Hace mucha falta la promoción de una escuela cultivadora de valores que nos permita volver a enseñar la relevancia del esfuerzo intelectual y el sacrificio del trabajo honesto y no simplemente el prebendarismo y clientelismo político.

Uno se pregunta, a qué tipo de valores podemos referirnos con personas que lo único que persiguen es el bien común de sus bolsillos o de su círculo familiar, mientras que otros que verdaderamente lo merecen por actitud y aptitud siguen tristemente deambulando con sus carpetas para ver si la suerte le sonríe con un trabajo y salario que al menos puedan cubrir sus necesidades básicas.

El principal objetivo del Estado debe ser la construcción de una estructura eficiente que permita garantizar el bienestar general y la preeminencia de la meritocracia por encima de que el mérito de mayor preponderancia es “el color del pañuelo”, militante seccionalero u operador político.

Invertir ese pensamiento retrógrado es una tarea pedagógica pendiente. La gran misión de ese poder es transformar la realidad de pobreza, exclusiones y analfabetismo que hace décadas nos agobia y nos encadena a un estado de postración permanente.

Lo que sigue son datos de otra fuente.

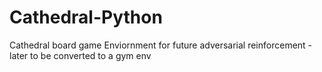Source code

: # Cathedral-Python
Cathedral board game Enviornment for future adversarial reinforcement - later to be converted to a gym env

Los discursos de las campañas proselitistas no deberán circunscribirse a la frenética tarea de captar votos con promesas esperanzadoras, pero que al final una vez que consiguen sus objetivos políticos se convierten en promesas incumplidas y minadas de hipocresía.

Cuántos jóvenes brillantes tenemos en nuestro país que dan su apoyo a tal o cual candidato durante la campaña y luego una vez que sale electo “si te he visto no me acuerdo”, permitiendo en contrapartida sin ningún tipo de rubor que personas sin capacidad, idoneidad y mucho menos trayectoria profesional accedan a posiciones de relevancia, por el solo hecho de formar parte del “primer anillo” de los mandamases de turno.

El lema en campaña del actual gobierno ha sido “Vamos a estar mejor”. Quién no lo querría, pero de forma honesta y transparente y no simplemente por ser allegado o simpatizante de los “honorables”, produciendo una justa repulsión de quienes esperan con ansias un Estado moderno y reestructurado tanto de forma como de fondo.

Les damos mucho énfasis a los indicadores macroeconómicos, pero nos olvidamos del peso de lo cualitativo, donde seguimos teniendo dentro del servicio civil a miles de funcionarios “de pocas luces” que no aportan valor agregado, pues de muy poco serviría una buena macroeconomía, sin un capital humano que valga la pena.